Segment Open

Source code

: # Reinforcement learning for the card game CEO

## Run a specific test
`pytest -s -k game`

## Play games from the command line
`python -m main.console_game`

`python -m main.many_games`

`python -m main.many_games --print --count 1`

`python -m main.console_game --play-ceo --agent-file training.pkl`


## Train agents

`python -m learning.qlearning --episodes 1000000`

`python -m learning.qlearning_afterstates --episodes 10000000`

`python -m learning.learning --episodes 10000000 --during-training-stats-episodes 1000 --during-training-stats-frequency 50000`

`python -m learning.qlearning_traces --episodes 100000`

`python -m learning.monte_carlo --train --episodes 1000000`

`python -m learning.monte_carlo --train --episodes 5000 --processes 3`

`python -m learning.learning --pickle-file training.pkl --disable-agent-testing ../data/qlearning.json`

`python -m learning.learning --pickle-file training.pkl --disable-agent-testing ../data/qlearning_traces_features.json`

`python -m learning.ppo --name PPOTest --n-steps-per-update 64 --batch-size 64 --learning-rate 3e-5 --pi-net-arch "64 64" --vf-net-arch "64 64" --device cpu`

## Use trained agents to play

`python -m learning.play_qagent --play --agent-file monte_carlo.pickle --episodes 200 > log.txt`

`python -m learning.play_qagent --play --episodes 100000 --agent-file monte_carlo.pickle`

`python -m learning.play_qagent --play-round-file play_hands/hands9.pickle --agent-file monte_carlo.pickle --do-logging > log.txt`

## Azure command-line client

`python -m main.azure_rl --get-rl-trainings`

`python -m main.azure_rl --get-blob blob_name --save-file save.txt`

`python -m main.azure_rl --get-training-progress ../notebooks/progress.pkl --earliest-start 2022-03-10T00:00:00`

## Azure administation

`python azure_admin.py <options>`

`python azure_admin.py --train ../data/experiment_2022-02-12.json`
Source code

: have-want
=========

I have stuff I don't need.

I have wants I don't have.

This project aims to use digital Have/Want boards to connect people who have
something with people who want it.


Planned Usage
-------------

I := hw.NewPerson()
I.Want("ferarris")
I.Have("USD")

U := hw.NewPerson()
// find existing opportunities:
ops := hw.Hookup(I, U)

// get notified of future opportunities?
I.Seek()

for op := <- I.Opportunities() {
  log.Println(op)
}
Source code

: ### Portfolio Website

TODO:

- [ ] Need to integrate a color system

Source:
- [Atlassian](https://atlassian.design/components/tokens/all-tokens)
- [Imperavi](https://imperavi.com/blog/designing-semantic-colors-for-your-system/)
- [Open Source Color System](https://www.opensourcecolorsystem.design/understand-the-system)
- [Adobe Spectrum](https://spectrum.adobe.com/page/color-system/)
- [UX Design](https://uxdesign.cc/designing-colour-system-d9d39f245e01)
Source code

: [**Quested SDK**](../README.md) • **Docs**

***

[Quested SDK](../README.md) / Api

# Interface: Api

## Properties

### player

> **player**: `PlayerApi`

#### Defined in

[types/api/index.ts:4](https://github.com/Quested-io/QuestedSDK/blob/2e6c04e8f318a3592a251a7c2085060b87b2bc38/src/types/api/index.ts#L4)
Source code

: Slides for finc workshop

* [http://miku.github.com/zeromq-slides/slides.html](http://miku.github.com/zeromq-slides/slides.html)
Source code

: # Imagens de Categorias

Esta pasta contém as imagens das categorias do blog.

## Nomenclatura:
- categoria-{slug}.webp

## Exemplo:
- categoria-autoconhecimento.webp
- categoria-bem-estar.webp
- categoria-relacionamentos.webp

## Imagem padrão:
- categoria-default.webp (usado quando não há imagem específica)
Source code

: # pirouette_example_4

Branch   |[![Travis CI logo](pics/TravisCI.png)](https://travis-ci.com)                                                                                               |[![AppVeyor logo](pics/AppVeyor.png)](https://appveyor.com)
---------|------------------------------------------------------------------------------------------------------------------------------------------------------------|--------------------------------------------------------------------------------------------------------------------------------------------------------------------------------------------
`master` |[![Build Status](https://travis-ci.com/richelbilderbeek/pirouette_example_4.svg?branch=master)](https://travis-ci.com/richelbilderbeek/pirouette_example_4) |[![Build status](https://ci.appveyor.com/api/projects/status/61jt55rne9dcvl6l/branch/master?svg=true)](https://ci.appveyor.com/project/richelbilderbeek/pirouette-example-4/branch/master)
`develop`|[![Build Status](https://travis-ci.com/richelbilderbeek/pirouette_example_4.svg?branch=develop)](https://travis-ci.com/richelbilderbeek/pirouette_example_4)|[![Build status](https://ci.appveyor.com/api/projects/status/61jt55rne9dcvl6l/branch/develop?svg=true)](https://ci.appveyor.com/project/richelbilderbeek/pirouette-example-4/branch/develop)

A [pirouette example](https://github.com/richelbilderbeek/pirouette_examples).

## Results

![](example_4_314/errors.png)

Segment Closed

◆ Exercise instructions
Report each line in the preceding entries that holds the string "Status".

◆ Response to the task
`master` |[![Build Status](https://travis-ci.com/richelbilderbeek/pirouette_example_4.svg?branch=master)](https://travis-ci.com/richelbilderbeek/pirouette_example_4) |[![Build status](https://ci.appveyor.com/api/projects/status/61jt55rne9dcvl6l/branch/master?svg=true)](https://ci.appveyor.com/project/richelbilderbeek/pirouette-example-4/branch/master)
`develop`|[![Build Status](https://travis-ci.com/richelbilderbeek/pirouette_example_4.svg?branch=develop)](https://travis-ci.com/richelbilderbeek/pirouette_example_4)|[![Build status](https://ci.appveyor.com/api/projects/status/61jt55rne9dcvl6l/branch/develop?svg=true)](https://ci.appveyor.com/project/richelbilderbeek/pirouette-example-4/branch/develop)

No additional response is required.